В этом случае Ростиславичи выразили резкий протест, жалуясь, что Андрей обращался к ним не как к независимым князьям, а так, будто они были его вассалами («подручниками»). Достаточно показательно, что брат Андрея и его наследник на Владимиро-Суздальском престоле Всеволод III принял титул великого князя. При таком положении дел мы обнаруживаем прибавление политических определений к генеалогическим: «Ты наш господин и отец»,- так обращались князья Рязани к Всеволоду III в 1180 г. И даже князь Владимир II Галицкий писал ему: «Мой отец и господин, помоги мне удержать Галич, и я буду Божьим и твоим со всем Галичем, всегда послушным твоей воле». Можно вспомнить в связи с этим, что дед Владимира II Владимирко признал над собой господство византийского императора в качестве своего сюзерена.
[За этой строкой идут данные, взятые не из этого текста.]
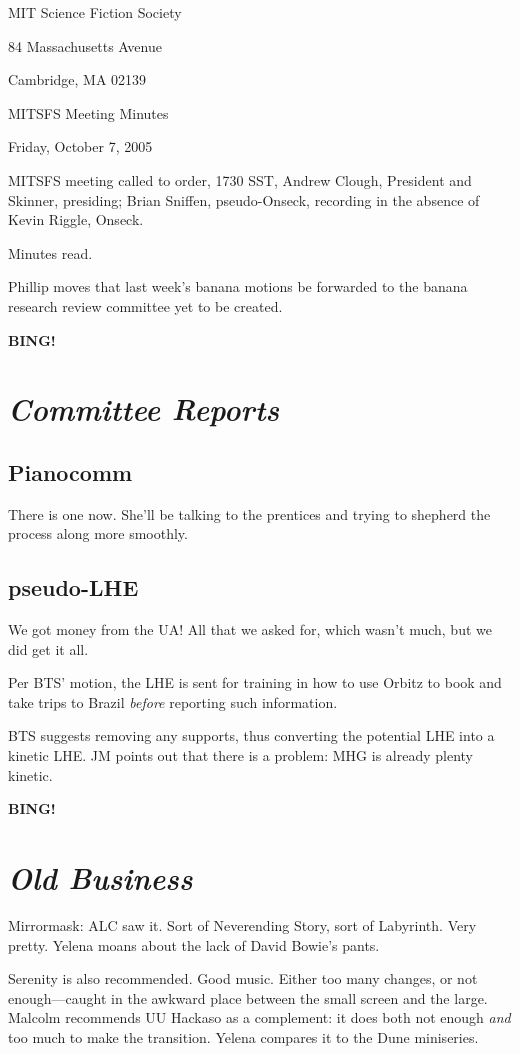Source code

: \documentclass[10pt]{article}
\newcommand{\bing}{{\bf BING!} }
\newcommand{\goto}[1]{\bing \vskip 12pt \section*{{\em{#1}}}}
\begin{document}
\begin{center}

MIT Science Fiction Society

84 Massachusetts Avenue

Cambridge, MA 02139

\vspace{12pt}

MITSFS Meeting Minutes

Friday, October 7, 2005

\end{center}

\vspace{18pt}

\setlength{\parskip}{6pt}

\noindent
MITSFS meeting called to order, 1730 SST, Andrew Clough, President and
Skinner, presiding; Brian Sniffen, pseudo-Onseck, recording in the
absence of Kevin Riggle, Onseck.

Minutes read.

Phillip moves that last week's banana motions be forwarded to the
banana research review committee yet to be created.

\goto{Committee Reports}
\subsection*{Pianocomm}
There is one now.  She'll be talking to the prentices and trying to
shepherd the process along more smoothly.

\subsection*{pseudo-LHE}
We got money from the UA!  All that we asked for, which wasn't much,
but we did get it all.

Per BTS' motion, the LHE is sent for training in how to use Orbitz to
book and take trips to Brazil \emph{before} reporting such
information.

BTS suggests removing any supports, thus converting the potential LHE
into a kinetic LHE.  JM points out that there is a problem: MHG is
already plenty kinetic.

\goto{Old Business}

Mirrormask: ALC saw it.  Sort of Neverending Story, sort of
Labyrinth.  Very pretty.  Yelena moans about the lack of David Bowie's
pants.

Serenity is also recommended.  Good music.  Either too many changes,
or not enough---caught in the awkward place between the small screen
and the large.  Malcolm recommends UU Hackaso as a complement: it does
both not enough \emph{and} too much to make the transition.  Yelena
compares it to the Dune miniseries.
\end{document}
В известном смысле, это не означало введение принципа вассалитета в русскую политическую жизнь, но отделяло Галицкое княжество от русской конфедерации, по крайней мере – юридически.
В целом, ясно, что с середины двенадцатого века принципы сюзеренитета и политического вассалитета доминировали как в Суздале, так и в Галиче. Здесь нам нужно согласиться, что межкняжеские отношения как в Восточной, так и в Западной Руси развивались в направлении установления феодальной лестницы правителей. Однако нет свидетельств о существовании двусторонних договоров между сюзереном и вассальными князьями. Более того, федеративная идея равенства всех правящих князей не исчезла полностью. Все князья продолжали думать друг о друге как о «братьях». Идея княжеской солидарности была достаточно сильной, чтобы ее сразу вытеснили новые понятия о сюзеренитете и вассалитете. Никто из них не мог забыть, что все они были «внуками одного деда».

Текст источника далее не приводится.